What the exercise asks:
Every line below that includes "small" counts toward the total. Report that total alone.

::: The input :::

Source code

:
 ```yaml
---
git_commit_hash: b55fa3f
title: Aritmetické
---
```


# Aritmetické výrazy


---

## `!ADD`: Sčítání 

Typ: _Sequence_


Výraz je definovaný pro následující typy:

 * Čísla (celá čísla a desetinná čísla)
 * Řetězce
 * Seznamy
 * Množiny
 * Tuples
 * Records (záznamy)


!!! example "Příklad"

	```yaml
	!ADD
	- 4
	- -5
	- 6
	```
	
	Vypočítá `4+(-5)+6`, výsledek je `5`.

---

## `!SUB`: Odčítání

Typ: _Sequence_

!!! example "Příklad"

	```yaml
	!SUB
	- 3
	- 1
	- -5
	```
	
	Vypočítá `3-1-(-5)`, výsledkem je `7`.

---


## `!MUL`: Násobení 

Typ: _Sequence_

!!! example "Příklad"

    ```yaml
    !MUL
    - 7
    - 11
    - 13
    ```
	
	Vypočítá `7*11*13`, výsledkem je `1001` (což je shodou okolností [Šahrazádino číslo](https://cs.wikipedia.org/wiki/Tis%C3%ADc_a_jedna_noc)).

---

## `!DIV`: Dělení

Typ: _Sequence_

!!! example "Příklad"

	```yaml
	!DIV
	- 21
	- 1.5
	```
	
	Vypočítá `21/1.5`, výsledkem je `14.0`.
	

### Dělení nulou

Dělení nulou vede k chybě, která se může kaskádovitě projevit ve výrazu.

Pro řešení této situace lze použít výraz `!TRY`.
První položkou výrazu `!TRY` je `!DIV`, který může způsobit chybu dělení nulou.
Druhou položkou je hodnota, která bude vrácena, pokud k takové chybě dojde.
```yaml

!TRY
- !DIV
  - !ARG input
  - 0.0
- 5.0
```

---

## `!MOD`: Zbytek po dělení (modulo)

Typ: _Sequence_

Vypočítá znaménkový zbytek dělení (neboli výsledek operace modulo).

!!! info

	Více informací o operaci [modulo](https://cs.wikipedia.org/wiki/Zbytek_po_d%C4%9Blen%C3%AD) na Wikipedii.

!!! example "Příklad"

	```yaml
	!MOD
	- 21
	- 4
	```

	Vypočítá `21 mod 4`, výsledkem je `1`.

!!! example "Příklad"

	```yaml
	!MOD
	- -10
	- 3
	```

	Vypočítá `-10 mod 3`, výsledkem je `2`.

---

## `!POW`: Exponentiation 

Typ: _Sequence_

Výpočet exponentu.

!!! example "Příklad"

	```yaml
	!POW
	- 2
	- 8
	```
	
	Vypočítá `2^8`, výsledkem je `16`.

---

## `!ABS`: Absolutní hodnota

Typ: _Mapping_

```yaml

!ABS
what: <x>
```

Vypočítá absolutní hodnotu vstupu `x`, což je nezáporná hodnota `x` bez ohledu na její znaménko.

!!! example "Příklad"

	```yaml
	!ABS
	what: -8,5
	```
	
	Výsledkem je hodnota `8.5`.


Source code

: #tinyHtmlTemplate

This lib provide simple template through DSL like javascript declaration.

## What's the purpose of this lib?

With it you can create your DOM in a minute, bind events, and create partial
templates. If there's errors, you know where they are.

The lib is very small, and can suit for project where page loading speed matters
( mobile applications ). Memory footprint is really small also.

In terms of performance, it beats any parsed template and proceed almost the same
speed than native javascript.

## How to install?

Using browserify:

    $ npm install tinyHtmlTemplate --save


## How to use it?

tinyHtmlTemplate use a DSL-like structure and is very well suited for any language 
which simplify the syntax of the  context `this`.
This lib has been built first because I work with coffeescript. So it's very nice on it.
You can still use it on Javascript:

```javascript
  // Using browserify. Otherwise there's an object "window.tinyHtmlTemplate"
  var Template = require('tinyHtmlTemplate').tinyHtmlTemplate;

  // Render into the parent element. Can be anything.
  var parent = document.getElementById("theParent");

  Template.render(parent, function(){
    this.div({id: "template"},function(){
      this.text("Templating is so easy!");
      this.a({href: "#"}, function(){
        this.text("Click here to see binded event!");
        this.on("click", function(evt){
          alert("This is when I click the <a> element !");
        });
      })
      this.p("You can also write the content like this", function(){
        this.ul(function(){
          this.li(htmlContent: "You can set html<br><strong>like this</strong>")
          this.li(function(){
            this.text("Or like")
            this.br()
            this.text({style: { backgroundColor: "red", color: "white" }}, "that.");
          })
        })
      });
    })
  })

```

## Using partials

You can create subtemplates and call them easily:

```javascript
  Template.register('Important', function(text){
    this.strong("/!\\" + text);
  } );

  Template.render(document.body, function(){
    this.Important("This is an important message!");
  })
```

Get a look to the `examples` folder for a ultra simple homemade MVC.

:::

Task output:
2